Stored data entries
---------------
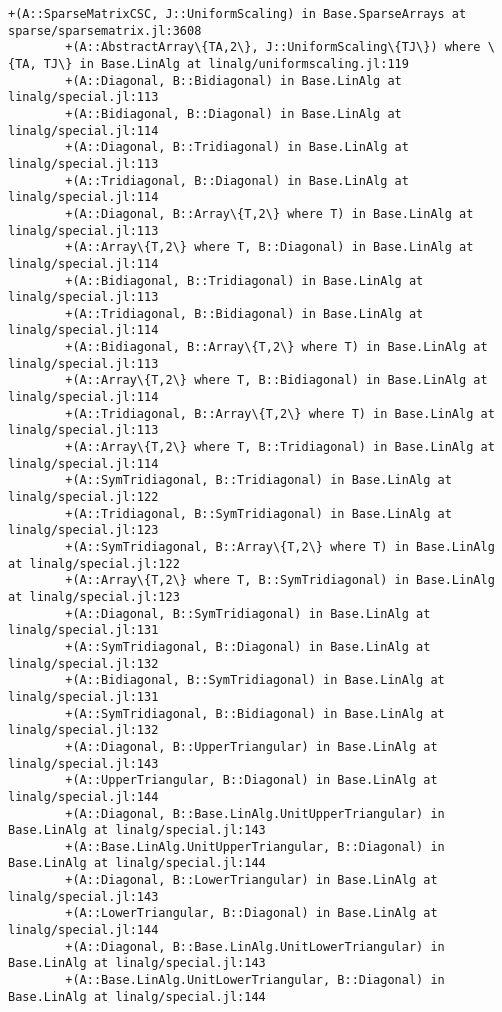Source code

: \documentclass[11pt]{article}
\begin{document}
\begin{Verbatim}[commandchars=\\\{\}]
        +(A::SparseMatrixCSC, J::UniformScaling) in Base.SparseArrays at sparse/sparsematrix.jl:3608
        +(A::AbstractArray\{TA,2\}, J::UniformScaling\{TJ\}) where \{TA, TJ\} in Base.LinAlg at linalg/uniformscaling.jl:119
        +(A::Diagonal, B::Bidiagonal) in Base.LinAlg at linalg/special.jl:113
        +(A::Bidiagonal, B::Diagonal) in Base.LinAlg at linalg/special.jl:114
        +(A::Diagonal, B::Tridiagonal) in Base.LinAlg at linalg/special.jl:113
        +(A::Tridiagonal, B::Diagonal) in Base.LinAlg at linalg/special.jl:114
        +(A::Diagonal, B::Array\{T,2\} where T) in Base.LinAlg at linalg/special.jl:113
        +(A::Array\{T,2\} where T, B::Diagonal) in Base.LinAlg at linalg/special.jl:114
        +(A::Bidiagonal, B::Tridiagonal) in Base.LinAlg at linalg/special.jl:113
        +(A::Tridiagonal, B::Bidiagonal) in Base.LinAlg at linalg/special.jl:114
        +(A::Bidiagonal, B::Array\{T,2\} where T) in Base.LinAlg at linalg/special.jl:113
        +(A::Array\{T,2\} where T, B::Bidiagonal) in Base.LinAlg at linalg/special.jl:114
        +(A::Tridiagonal, B::Array\{T,2\} where T) in Base.LinAlg at linalg/special.jl:113
        +(A::Array\{T,2\} where T, B::Tridiagonal) in Base.LinAlg at linalg/special.jl:114
        +(A::SymTridiagonal, B::Tridiagonal) in Base.LinAlg at linalg/special.jl:122
        +(A::Tridiagonal, B::SymTridiagonal) in Base.LinAlg at linalg/special.jl:123
        +(A::SymTridiagonal, B::Array\{T,2\} where T) in Base.LinAlg at linalg/special.jl:122
        +(A::Array\{T,2\} where T, B::SymTridiagonal) in Base.LinAlg at linalg/special.jl:123
        +(A::Diagonal, B::SymTridiagonal) in Base.LinAlg at linalg/special.jl:131
        +(A::SymTridiagonal, B::Diagonal) in Base.LinAlg at linalg/special.jl:132
        +(A::Bidiagonal, B::SymTridiagonal) in Base.LinAlg at linalg/special.jl:131
        +(A::SymTridiagonal, B::Bidiagonal) in Base.LinAlg at linalg/special.jl:132
        +(A::Diagonal, B::UpperTriangular) in Base.LinAlg at linalg/special.jl:143
        +(A::UpperTriangular, B::Diagonal) in Base.LinAlg at linalg/special.jl:144
        +(A::Diagonal, B::Base.LinAlg.UnitUpperTriangular) in Base.LinAlg at linalg/special.jl:143
        +(A::Base.LinAlg.UnitUpperTriangular, B::Diagonal) in Base.LinAlg at linalg/special.jl:144
        +(A::Diagonal, B::LowerTriangular) in Base.LinAlg at linalg/special.jl:143
        +(A::LowerTriangular, B::Diagonal) in Base.LinAlg at linalg/special.jl:144
        +(A::Diagonal, B::Base.LinAlg.UnitLowerTriangular) in Base.LinAlg at linalg/special.jl:143
        +(A::Base.LinAlg.UnitLowerTriangular, B::Diagonal) in Base.LinAlg at linalg/special.jl:144

\end{Verbatim}
\end{document}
---------------
What you will do -
Copy out every entry above exactly. Leave the pictures out.

Task result -
Source code

: \documentclass[11pt]{article}
\begin{document}
\begin{Verbatim}[commandchars=\\\{\}]
        +(A::SparseMatrixCSC, J::UniformScaling) in Base.SparseArrays at sparse/sparsematrix.jl:3608
        +(A::AbstractArray\{TA,2\}, J::UniformScaling\{TJ\}) where \{TA, TJ\} in Base.LinAlg at linalg/uniformscaling.jl:119
        +(A::Diagonal, B::Bidiagonal) in Base.LinAlg at linalg/special.jl:113
        +(A::Bidiagonal, B::Diagonal) in Base.LinAlg at linalg/special.jl:114
        +(A::Diagonal, B::Tridiagonal) in Base.LinAlg at linalg/special.jl:113
        +(A::Tridiagonal, B::Diagonal) in Base.LinAlg at linalg/special.jl:114
        +(A::Diagonal, B::Array\{T,2\} where T) in Base.LinAlg at linalg/special.jl:113
        +(A::Array\{T,2\} where T, B::Diagonal) in Base.LinAlg at linalg/special.jl:114
        +(A::Bidiagonal, B::Tridiagonal) in Base.LinAlg at linalg/special.jl:113
        +(A::Tridiagonal, B::Bidiagonal) in Base.LinAlg at linalg/special.jl:114
        +(A::Bidiagonal, B::Array\{T,2\} where T) in Base.LinAlg at linalg/special.jl:113
        +(A::Array\{T,2\} where T, B::Bidiagonal) in Base.LinAlg at linalg/special.jl:114
        +(A::Tridiagonal, B::Array\{T,2\} where T) in Base.LinAlg at linalg/special.jl:113
        +(A::Array\{T,2\} where T, B::Tridiagonal) in Base.LinAlg at linalg/special.jl:114
        +(A::SymTridiagonal, B::Tridiagonal) in Base.LinAlg at linalg/special.jl:122
        +(A::Tridiagonal, B::SymTridiagonal) in Base.LinAlg at linalg/special.jl:123
        +(A::SymTridiagonal, B::Array\{T,2\} where T) in Base.LinAlg at linalg/special.jl:122
        +(A::Array\{T,2\} where T, B::SymTridiagonal) in Base.LinAlg at linalg/special.jl:123
        +(A::Diagonal, B::SymTridiagonal) in Base.LinAlg at linalg/special.jl:131
        +(A::SymTridiagonal, B::Diagonal) in Base.LinAlg at linalg/special.jl:132
        +(A::Bidiagonal, B::SymTridiagonal) in Base.LinAlg at linalg/special.jl:131
        +(A::SymTridiagonal, B::Bidiagonal) in Base.LinAlg at linalg/special.jl:132
        +(A::Diagonal, B::UpperTriangular) in Base.LinAlg at linalg/special.jl:143
        +(A::UpperTriangular, B::Diagonal) in Base.LinAlg at linalg/special.jl:144
        +(A::Diagonal, B::Base.LinAlg.UnitUpperTriangular) in Base.LinAlg at linalg/special.jl:143
        +(A::Base.LinAlg.UnitUpperTriangular, B::Diagonal) in Base.LinAlg at linalg/special.jl:144
        +(A::Diagonal, B::LowerTriangular) in Base.LinAlg at linalg/special.jl:143
        +(A::LowerTriangular, B::Diagonal) in Base.LinAlg at linalg/special.jl:144
        +(A::Diagonal, B::Base.LinAlg.UnitLowerTriangular) in Base.LinAlg at linalg/special.jl:143
        +(A::Base.LinAlg.UnitLowerTriangular, B::Diagonal) in Base.LinAlg at linalg/special.jl:144

\end{Verbatim}
\end{document}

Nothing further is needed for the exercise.